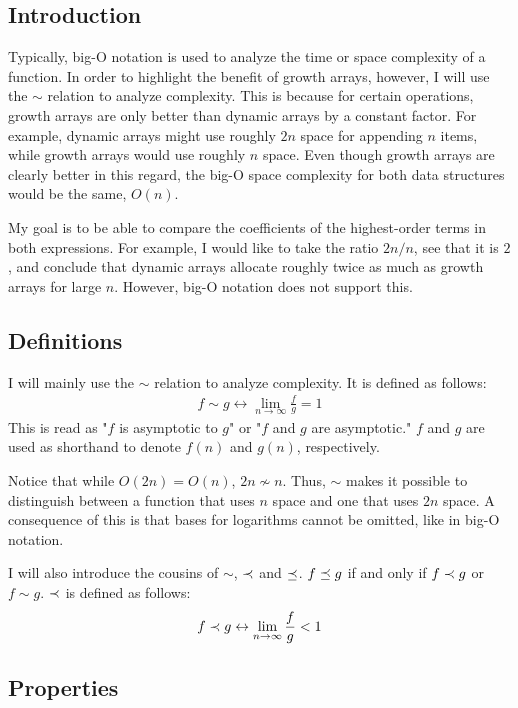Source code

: \subsection{Introduction}

Typically, big-O notation is used to analyze the time or space complexity of a function. In order to highlight the benefit of growth arrays, however, I will use the $\sim$ relation to analyze complexity. This is because for certain operations, growth arrays are only better than dynamic arrays by a constant factor. For example, dynamic arrays might use roughly $2n$ space for appending $n$ items, while growth arrays would use roughly $n$ space. Even though growth arrays are clearly better in this regard, the big-O space complexity for both data structures would be the same, $O(n)$.

My goal is to be able to compare the coefficients of the highest-order terms in both expressions. For example, I would like to take the ratio $2n / n$, see that it is $2$, and conclude that dynamic arrays allocate roughly twice as much as growth arrays for large $n$. However, big-O notation does not support this.

\subsection{Definitions}

I will mainly use the $\sim$ relation to analyze complexity. It is defined as follows:
\begin{align*}
f \sim g \leftrightarrow \lim_{n \to \infty} \frac f g = 1
\end{align*}
This is read as "$f$ is asymptotic to $g$" or "$f$ and $g$ are asymptotic." {\HdrNote} $f$ and $g$ are used as shorthand to denote $f(n)$ and $g(n)$, respectively.

Notice that while $O(2n) = O(n)$, $2n \not\sim n$. Thus, $\sim$ makes it possible to distinguish between a function that uses $n$ space and one that uses $2n$ space. {\HdrNote} A consequence of this is that bases for logarithms cannot be omitted, like in big-O notation.

I will also introduce the cousins of $\sim$, $\prec$ and $\preceq$. $f \preceq g$ if and only if $f \prec g$ or $f \sim g$. $\prec$ is defined as follows:
\begin{align*}
f \prec g \leftrightarrow \lim_{n \to \infty} \frac f g < 1
\end{align*}
\subsection{Properties}
\label{subsec:AsymptoticProperties}

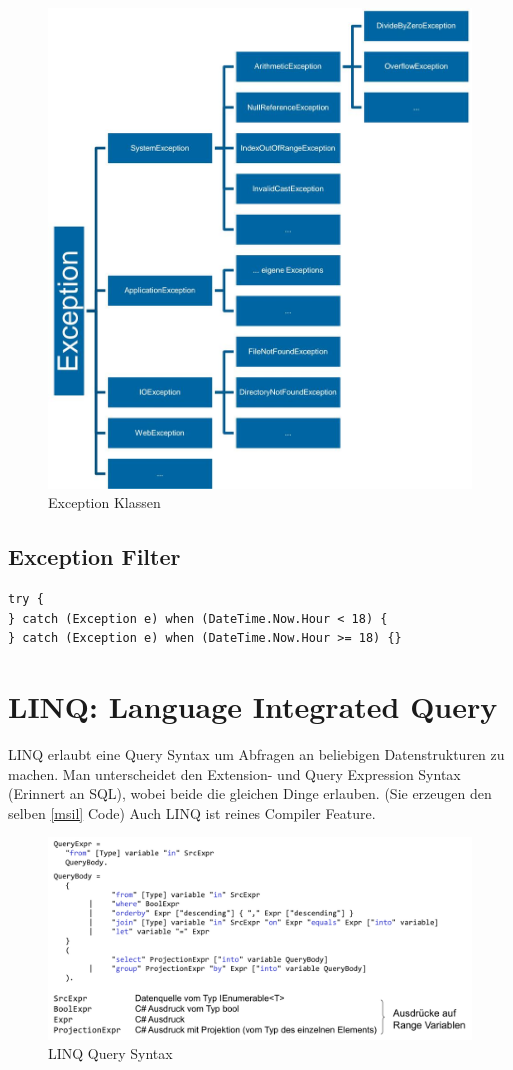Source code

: \documentclass[
a4paper,
oneside,
10pt,
fleqn,
headsepline,
toc=listofnumbered, 
bibliography=totocnumbered]{scrartcl}
\let\stdsection\section
\renewcommand\section{\clearpage\stdsection}
\begin{document}
\begin{figure}[h]
	\centering
	\includegraphics[width=0.5\linewidth]{images/exception_classes}
	\caption{Exception Klassen}
	\label{fig:exceptionclasses}
\end{figure}

\subsection{Exception Filter}
\begin{lstlisting}
try {
} catch (Exception e) when (DateTime.Now.Hour < 18) {
} catch (Exception e) when (DateTime.Now.Hour >= 18) {}
\end{lstlisting}



\section{LINQ: Language Integrated Query}


LINQ erlaubt eine Query Syntax um Abfragen an beliebigen Datenstrukturen zu machen. Man unterscheidet den Extension- und Query Expression Syntax (Erinnert an SQL), wobei beide die gleichen Dinge erlauben. (Sie erzeugen den selben \ref{msil} Code) Auch LINQ ist reines Compiler Feature.

\begin{figure}[h]
\centering
\includegraphics[width=0.7\linewidth]{images/query_syntax}
\caption{LINQ Query Syntax}
\label{fig:linqcomponents}
\end{figure}
\end{document}
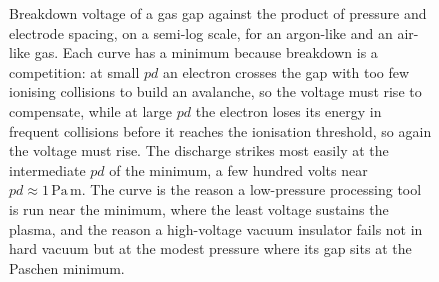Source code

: \begin{figure}[htbp]
\centering
{}
\caption[Paschen breakdown curves]{Breakdown voltage of a gas gap against the
product of pressure and electrode spacing, on a semi-log scale, for an
argon-like and an air-like gas. Each curve has a minimum because breakdown is
a competition: at small $pd$ an electron crosses the gap with too few
ionising collisions to build an avalanche, so the voltage must rise to
compensate, while at large $pd$ the electron loses its energy in frequent
collisions before it reaches the ionisation threshold, so again the voltage
must rise. The discharge strikes most easily at the intermediate $pd$ of the
minimum, a few hundred volts near $pd\approx 1\,\si{\pascal}\,\si{\meter}$.
The curve is the reason a low-pressure processing tool is run near the
minimum, where the least voltage sustains the plasma, and the reason a
high-voltage vacuum insulator fails not in hard vacuum but at the modest
pressure where its gap sits at the Paschen minimum.}
\label{fig:vol04ch13:paschen}
\end{figure}

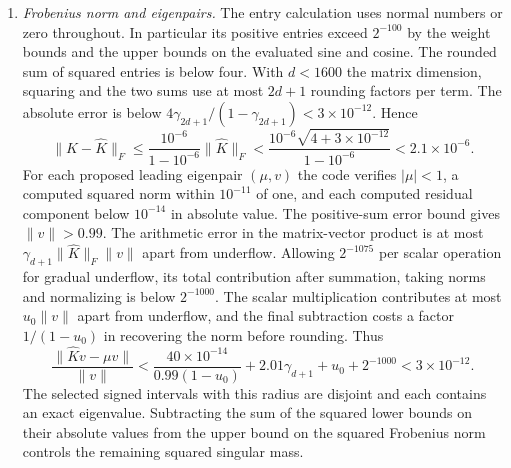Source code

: \begin{enumerate}
Let $p$ be the product of the two exact weights, $\widehat p$ their
rounded counterpart, and $h$ the proposed square root of $\widehat p$.
The rounded weights lie between $2^{-10}$ and $2^{83}$. The rounded
square and division in the root check produce a quotient within
$10^{-14}$ of one. The final subtraction of one is exact by Sterbenz's
lemma. The check forces the rounded square and quotient into the normal
range, so allowing for those two roundings gives
\[
 \left|\frac{h^2}{\widehat p}-1\right|
 \le(1+10^{-14})(1+\gamma_2)-1<1.1\times10^{-14}.
\]
The weight enclosures then put $h^2/p$ between
$(1-\epsilon_w)^2(1-u_0)(1-1.1\times10^{-14})$ and
$(1+\epsilon_w)^2(1+u_0)(1+1.1\times10^{-14})$. These endpoints lie
strictly between $(1-3\times10^{-7})^2$ and $(1+3\times10^{-7})^2$.
The two reciprocal terms are positive, so their sum has the same
relative error bound before rounding. Including the addition, denominator
rounding, division and final multiplication gives
\[
 \left|\frac{\widehat K_{ij}}{K_{ij}}-1\right|
 \le (1+2\times10^{-12})(1+3\times10^{-7})(1+\gamma_4)-1
 <10^{-6}.
\]

\item \emph{Frobenius norm and eigenpairs.} The entry calculation uses
normal numbers or zero throughout. In particular its positive entries
exceed $2^{-100}$ by the weight bounds and the upper bounds on the
evaluated sine and cosine. The rounded sum of squared entries is below
four. With $d<1600$ the matrix dimension, squaring and the two sums
use at most $2d+1$ rounding factors per term. The absolute error is below
$4\gamma_{2d+1}/(1-\gamma_{2d+1})<3\times10^{-12}$. Hence
\[
 \|K-\widehat K\|_F
 \le \frac{10^{-6}}{1-10^{-6}}\|\widehat K\|_F
 < \frac{10^{-6}\sqrt{4+3\times10^{-12}}}{1-10^{-6}}
 <2.1\times10^{-6}.
\]
For each proposed leading eigenpair $(\mu,v)$ the code verifies
$|\mu|<1$, a computed squared norm within $10^{-11}$ of one, and
each computed residual component below $10^{-14}$ in absolute value.
The positive-sum error bound gives $\|v\|>0.99$. The arithmetic error in
the matrix-vector product is at most $\gamma_{d+1}\|\widehat K\|_F\|v\|$
apart from underflow. Allowing $2^{-1075}$ per scalar operation for gradual
underflow, its total contribution after summation, taking norms and
normalizing is below $2^{-1000}$. The scalar multiplication contributes
at most $u_0\|v\|$ apart from underflow, and the final subtraction costs
a factor $1/(1-u_0)$ in recovering the norm before rounding. Thus
\[
 \frac{\|\widehat K v-\mu v\|}{\|v\|}
 < \frac{40\times10^{-14}}{0.99(1-u_0)}
    +2.01\gamma_{d+1}+u_0+2^{-1000}<3\times10^{-12}.
\]
The selected signed intervals with this radius are disjoint and each
contains an exact eigenvalue. Subtracting the sum of the squared lower
bounds on their absolute values from the upper bound on the squared
Frobenius norm controls the remaining squared singular mass.
\end{enumerate}

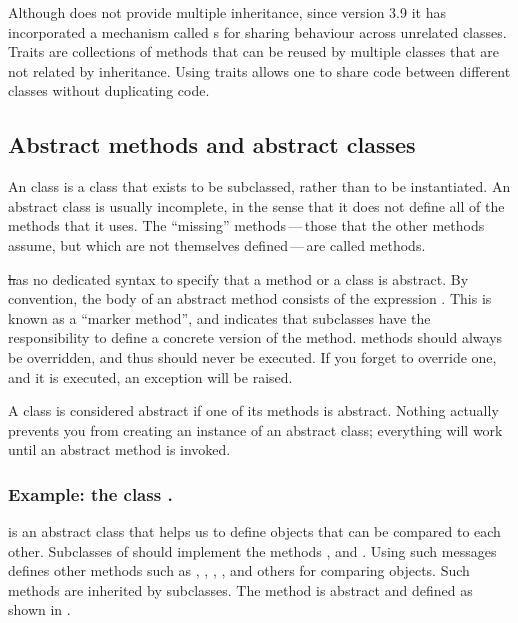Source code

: \documentclass[a4paper,10pt,twoside]{book}
\begin{document}

Although \pharo does not provide multiple inheritance, since version 3.9 it has incorporated a mechanism called s for sharing behaviour across unrelated classes.
Traits are collections of methods that can be reused by multiple classes that are not related by inheritance. Using traits allows one to share code between different classes without duplicating code.

\subsection{Abstract methods and abstract classes}

An  class is a class that exists to be subclassed, rather than to be instantiated.
An abstract class is usually incomplete, in the sense that it does not define all of the methods that it uses.
The ``missing'' methods\,---\,those that the other methods assume, but which are not themselves defined\,---\,are called  methods.

\st has no dedicated syntax to specify that a method or a class is abstract. 
By convention, the body of an abstract method consists of the expression \mbox{.} 
This is known as a ``marker method'', and indicates that subclasses have the responsibility to define a concrete version of the method. 
 methods should always be overridden, and thus should never be executed.
If you forget to override one, and it is executed, an exception will be raised. 

A class is considered abstract if one of its methods is abstract.
Nothing actually prevents you from creating an instance of an abstract class; everything will work until an abstract method is invoked. 

\subsubsection{Example: the class .}
 is an abstract class that helps us to  define objects that can be compared to each other. Subclasses of  should implement the methods \ct{<}, \ct{=} and . Using such messages  defines other methods such as \ct{>}, \ct{>=}, \ct{<=}, ,   and others for comparing objects. Such methods are inherited by subclasses. The method  is abstract and defined as shown in .
\end{document}
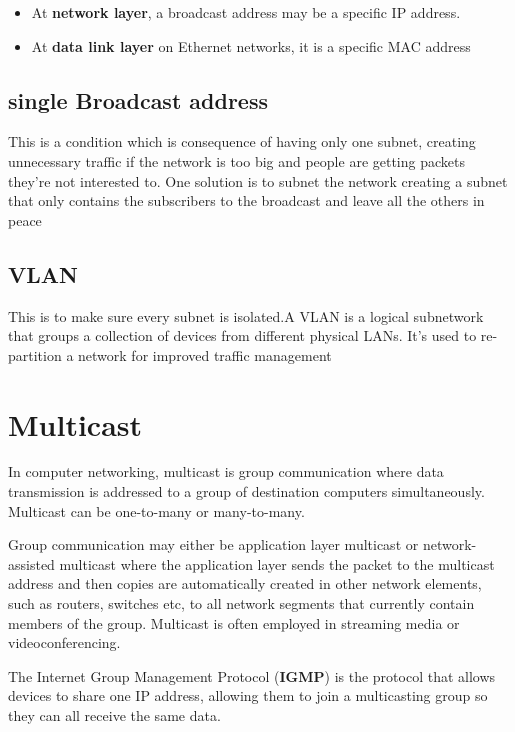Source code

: \documentclass[a4paper,12pt]{book}
\begin{document}
\begin{itemize}
\item{At \textbf{network layer}, a broadcast address may be a specific IP address.}
\item{At \textbf{data link layer} on Ethernet networks, it is a specific MAC address}
\end{itemize}

\subsection{single Broadcast address}
This is a condition which is consequence of having only one subnet, creating unnecessary traffic if the network is too big and people are getting packets they're not interested to. One solution is to subnet the network creating a subnet that only contains the subscribers to the broadcast and leave all the others in peace


\subsection{VLAN}
This is to make sure every subnet is isolated.A VLAN is a logical subnetwork that groups a collection of devices from different physical LANs. It's used to re-partition a network for improved traffic management



\section{Multicast}
In computer networking, multicast is group communication where data transmission is addressed to a group of destination computers simultaneously. Multicast can be one-to-many or many-to-many.

Group communication may either be application layer multicast or network-assisted multicast where the application layer sends the packet to the multicast address and then copies are automatically created in other network elements, such as routers, switches etc, to all network segments that currently contain members of the group. 
Multicast is often employed in streaming media or videoconferencing.

The Internet Group Management Protocol (\textbf{IGMP}) is the protocol that allows devices to share one IP address, allowing them to join a multicasting group so they can all receive the same data. 
\end{document}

------

=== EXERCISE AIM ===
Where does the string "infty" occur in the listing above? Return every line that contains it.

=== FINISHED TASK ===
f \sim g \leftrightarrow \lim_{n \to \infty} \frac f g = 1
f \prec g \leftrightarrow \lim_{n \to \infty} \frac f g < 1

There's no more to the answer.